A few years later, NASA endured another jarring change when the Obama administration cancelled the Constellation moon program, concluding it was too expensive and unsustainable. In its place, NASA was directed to build a new heavy lift rocket to boost the Constellation program's Orion crew capsule into deep space for flights to a nearby asteroid in the mid 2020s with an eventual flight to Mars in the mid 2030s.
At the same time, NASA was directed to fund the development of commercial spacecraft to ferry astronauts to and from the space station.
More recently, the Obama administration has called for an asteroid retrieval mission, using a robotic spacecraft to capture a small asteroid and tow it back to the vicinity of the moon where astronauts in Orion spacecraft could carry out a hands-on investigation. The Obama space policy bypasses the moon and views the International Space Station and the asteroid retrieval mission as stepping stones for eventual Mars exploration.
The NRC report does not favor any specific mission architecture, but it noted that the asteroid retrieval mission, or ARM, has failed to attract widespread support from the scientific community or the public and that international interest in a cooperative venture has not yet materialized.
"While this report's recommendation for adoption of a pathways approach is made without prejudice as to which particular pathway might be followed, it was, nevertheless, clear to the committee ... that a return to extended surface operations on the Moon would make significant contributions to a strategy ultimately aimed at landing people on Mars."
A return to the moon "is also likely to provide a broad array of opportunities for international and commercial cooperation."
The report also lamented current U.S. policy that forbids NASA from engaging in cooperative space ventures with China.
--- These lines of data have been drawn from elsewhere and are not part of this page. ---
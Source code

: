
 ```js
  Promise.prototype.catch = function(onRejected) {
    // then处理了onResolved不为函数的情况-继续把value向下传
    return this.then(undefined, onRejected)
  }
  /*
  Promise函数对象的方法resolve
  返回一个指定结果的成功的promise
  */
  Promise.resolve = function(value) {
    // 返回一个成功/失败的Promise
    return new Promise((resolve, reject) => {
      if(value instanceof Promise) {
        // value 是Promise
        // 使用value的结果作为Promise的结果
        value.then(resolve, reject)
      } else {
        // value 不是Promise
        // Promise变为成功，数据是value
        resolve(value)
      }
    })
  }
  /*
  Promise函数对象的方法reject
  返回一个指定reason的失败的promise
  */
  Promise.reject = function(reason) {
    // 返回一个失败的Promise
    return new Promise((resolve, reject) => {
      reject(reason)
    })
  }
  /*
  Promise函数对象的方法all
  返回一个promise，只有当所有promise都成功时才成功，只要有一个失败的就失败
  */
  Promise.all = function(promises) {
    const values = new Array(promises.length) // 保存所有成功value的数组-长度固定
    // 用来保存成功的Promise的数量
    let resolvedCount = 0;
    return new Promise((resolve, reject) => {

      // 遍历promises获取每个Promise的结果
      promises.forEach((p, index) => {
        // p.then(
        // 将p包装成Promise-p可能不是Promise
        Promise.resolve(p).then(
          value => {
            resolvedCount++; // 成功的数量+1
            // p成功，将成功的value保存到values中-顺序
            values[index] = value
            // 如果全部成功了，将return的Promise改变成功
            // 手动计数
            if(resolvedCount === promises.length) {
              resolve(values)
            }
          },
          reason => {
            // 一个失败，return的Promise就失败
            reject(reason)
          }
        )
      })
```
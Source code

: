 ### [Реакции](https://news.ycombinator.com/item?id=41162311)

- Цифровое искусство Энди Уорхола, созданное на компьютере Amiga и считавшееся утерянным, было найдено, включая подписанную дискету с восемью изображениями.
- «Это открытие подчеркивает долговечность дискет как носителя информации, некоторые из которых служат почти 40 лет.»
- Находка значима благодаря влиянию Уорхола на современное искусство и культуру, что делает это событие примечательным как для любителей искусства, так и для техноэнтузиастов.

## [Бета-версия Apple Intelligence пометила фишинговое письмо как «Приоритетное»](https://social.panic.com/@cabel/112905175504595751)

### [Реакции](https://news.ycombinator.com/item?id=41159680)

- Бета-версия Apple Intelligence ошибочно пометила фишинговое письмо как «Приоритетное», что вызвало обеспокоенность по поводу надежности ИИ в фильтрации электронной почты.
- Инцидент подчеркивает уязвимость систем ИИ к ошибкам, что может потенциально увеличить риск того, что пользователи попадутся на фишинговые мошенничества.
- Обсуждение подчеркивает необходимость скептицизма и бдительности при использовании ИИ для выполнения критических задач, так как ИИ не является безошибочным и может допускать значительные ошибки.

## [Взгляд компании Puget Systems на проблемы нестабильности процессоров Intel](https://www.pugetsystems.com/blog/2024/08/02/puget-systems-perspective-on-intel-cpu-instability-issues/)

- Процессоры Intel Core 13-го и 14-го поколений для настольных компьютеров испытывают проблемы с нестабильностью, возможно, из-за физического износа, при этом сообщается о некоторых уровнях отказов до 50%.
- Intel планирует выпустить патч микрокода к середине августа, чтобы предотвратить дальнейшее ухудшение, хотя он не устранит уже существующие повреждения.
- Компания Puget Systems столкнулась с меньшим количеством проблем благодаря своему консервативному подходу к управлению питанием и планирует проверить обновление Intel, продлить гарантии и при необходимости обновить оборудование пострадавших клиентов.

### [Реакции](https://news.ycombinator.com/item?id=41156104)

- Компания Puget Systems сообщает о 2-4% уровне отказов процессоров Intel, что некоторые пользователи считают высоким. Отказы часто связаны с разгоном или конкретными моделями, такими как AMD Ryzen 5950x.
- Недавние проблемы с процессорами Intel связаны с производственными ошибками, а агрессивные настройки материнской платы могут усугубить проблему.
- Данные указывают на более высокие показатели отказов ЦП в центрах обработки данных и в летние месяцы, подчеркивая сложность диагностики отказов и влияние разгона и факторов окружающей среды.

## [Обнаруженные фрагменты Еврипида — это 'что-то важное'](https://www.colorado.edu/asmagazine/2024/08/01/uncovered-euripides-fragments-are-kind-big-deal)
An eventual human mission to Mars will require extensive international cooperation, the report said, on a scale that greatly exceeds that of the International Space Station project.
"It is evident that U.S. near-term goals for human exploration are not aligned with those of our traditional international partners," the report said. "While most major spacefaring nations and agencies are looking toward the Moon and, specifically, the lunar surface, U.S. plans are focused on redirection of an asteroid into a retrograde lunar orbit, where astronauts would conduct operations with it.
"It is also evident that given the rapid development of China's capabilities in space, it is in the best interests of the United States to be open to its inclusion in future international partnerships. In particular, current federal law preventing NASA from participating in bilateral activities with the Chinese serves only to hinder U.S. ability to bring China into its sphere of international partnerships and reduces substantially the potential international capability that might be pooled to reach Mars."
China aside, NASA said in a statement that it welcomed the NRC report, saying it "complements the agency's on-going approach."
"NASA has made significant progress on many key elements that will be needed to reach Mars, and we continue on this path in collaboration with industry and other nations," the statement said. "We intend to thoroughly review the report and all of its recommendations."